**Input material:**
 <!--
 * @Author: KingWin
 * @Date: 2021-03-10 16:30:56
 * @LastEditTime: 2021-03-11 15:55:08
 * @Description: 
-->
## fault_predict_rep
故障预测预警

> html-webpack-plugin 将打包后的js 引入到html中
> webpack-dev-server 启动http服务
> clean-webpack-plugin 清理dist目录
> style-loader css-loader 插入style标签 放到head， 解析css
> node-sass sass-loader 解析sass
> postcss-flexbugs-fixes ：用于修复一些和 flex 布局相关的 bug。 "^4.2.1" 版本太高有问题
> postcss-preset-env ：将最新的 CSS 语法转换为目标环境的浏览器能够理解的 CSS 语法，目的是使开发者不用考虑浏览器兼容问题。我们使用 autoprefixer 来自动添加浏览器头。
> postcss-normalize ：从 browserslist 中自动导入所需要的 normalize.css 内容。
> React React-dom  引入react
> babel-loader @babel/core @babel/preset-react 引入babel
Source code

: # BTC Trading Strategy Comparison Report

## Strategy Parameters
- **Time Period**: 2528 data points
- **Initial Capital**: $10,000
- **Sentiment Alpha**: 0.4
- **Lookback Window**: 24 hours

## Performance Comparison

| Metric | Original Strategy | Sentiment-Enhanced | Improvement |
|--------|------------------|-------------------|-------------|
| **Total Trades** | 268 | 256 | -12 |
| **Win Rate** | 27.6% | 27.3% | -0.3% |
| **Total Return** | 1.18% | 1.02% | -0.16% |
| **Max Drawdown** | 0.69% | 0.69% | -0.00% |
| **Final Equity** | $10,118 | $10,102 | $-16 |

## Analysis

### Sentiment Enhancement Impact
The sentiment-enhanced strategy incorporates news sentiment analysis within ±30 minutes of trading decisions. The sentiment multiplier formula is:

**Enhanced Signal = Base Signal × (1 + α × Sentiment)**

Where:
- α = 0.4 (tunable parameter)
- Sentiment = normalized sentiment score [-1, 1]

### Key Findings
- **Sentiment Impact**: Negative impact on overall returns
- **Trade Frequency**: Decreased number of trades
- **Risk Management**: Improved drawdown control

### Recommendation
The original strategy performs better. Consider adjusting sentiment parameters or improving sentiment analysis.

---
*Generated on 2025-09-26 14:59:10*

**Exercise details:** Every line of the material is to be transcribed exactly.

**Output for this task:**
 <!--
 * @Author: KingWin
 * @Date: 2021-03-10 16:30:56
 * @LastEditTime: 2021-03-11 15:55:08
 * @Description: 
-->
## fault_predict_rep
故障预测预警

> html-webpack-plugin 将打包后的js 引入到html中
> webpack-dev-server 启动http服务
> clean-webpack-plugin 清理dist目录
> style-loader css-loader 插入style标签 放到head， 解析css
> node-sass sass-loader 解析sass
> postcss-flexbugs-fixes ：用于修复一些和 flex 布局相关的 bug。 "^4.2.1" 版本太高有问题
> postcss-preset-env ：将最新的 CSS 语法转换为目标环境的浏览器能够理解的 CSS 语法，目的是使开发者不用考虑浏览器兼容问题。我们使用 autoprefixer 来自动添加浏览器头。
> postcss-normalize ：从 browserslist 中自动导入所需要的 normalize.css 内容。
> React React-dom  引入react
> babel-loader @babel/core @babel/preset-react 引入babel
Source code

: # BTC Trading Strategy Comparison Report

## Strategy Parameters
- **Time Period**: 2528 data points
- **Initial Capital**: $10,000
- **Sentiment Alpha**: 0.4
- **Lookback Window**: 24 hours

## Performance Comparison

| Metric | Original Strategy | Sentiment-Enhanced | Improvement |
|--------|------------------|-------------------|-------------|
| **Total Trades** | 268 | 256 | -12 |
| **Win Rate** | 27.6% | 27.3% | -0.3% |
| **Total Return** | 1.18% | 1.02% | -0.16% |
| **Max Drawdown** | 0.69% | 0.69% | -0.00% |
| **Final Equity** | $10,118 | $10,102 | $-16 |

## Analysis

### Sentiment Enhancement Impact
The sentiment-enhanced strategy incorporates news sentiment analysis within ±30 minutes of trading decisions. The sentiment multiplier formula is:

**Enhanced Signal = Base Signal × (1 + α × Sentiment)**

Where:
- α = 0.4 (tunable parameter)
- Sentiment = normalized sentiment score [-1, 1]

### Key Findings
- **Sentiment Impact**: Negative impact on overall returns
- **Trade Frequency**: Decreased number of trades
- **Risk Management**: Improved drawdown control

### Recommendation
The original strategy performs better. Consider adjusting sentiment parameters or improving sentiment analysis.

---
*Generated on 2025-09-26 14:59:10*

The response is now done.